Friday, 27 July 2001

Kate Ellis: The Funeral Boat (2000)

Edition: Piatkus, 2000
Review number: 886

Having read some good review of Ellis' other mysteries featuring Wesley Peterson, I was initially disappointed by The Funeral Boat. The beginning is badly let down by poor dialogue, and I seriously considered abandoning the novel after the first two or three chapters. Things improve, even though unconvincing dialogue remains the novel's most serious flaw.

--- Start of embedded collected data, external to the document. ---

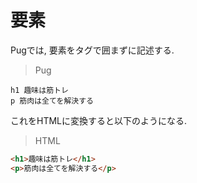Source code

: # 要素
Pugでは, 要素をタグで囲まずに記述する.  

> Pug
```
h1 趣味は筋トレ
p 筋肉は全てを解決する
```

これをHTMLに変換すると以下のようになる.

> HTML
```html
<h1>趣味は筋トレ</h1>
<p>筋肉は全てを解決する</p>
```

The story begins with the discovery of a body on a Devon farm, which soon seems to be likely to be a Viking warrior buried a thousand years ago rather than, as the police hoped, a villain who once lived at the farm, who had disappeared some years earlier. At about the same time a Danish tourist has gone missing, kidnapped, and there is a spate of armed robberies at local farms. Every one of these crimes - as well as the body - seems to Peterson to be bizarrely conntected to Viking raids in the area, though his original desire to become an archaeologist rather than a policeman might have something to do with this.

Apart from the dialogue, there is much to admire in The Funeral Boat. It is well characterised, the combination of policework and archaeology is unusual, and there are nice little touches of humour. I suspect that even so it is likely to be one of the weaker novels in the series, so that I look forward to trying others.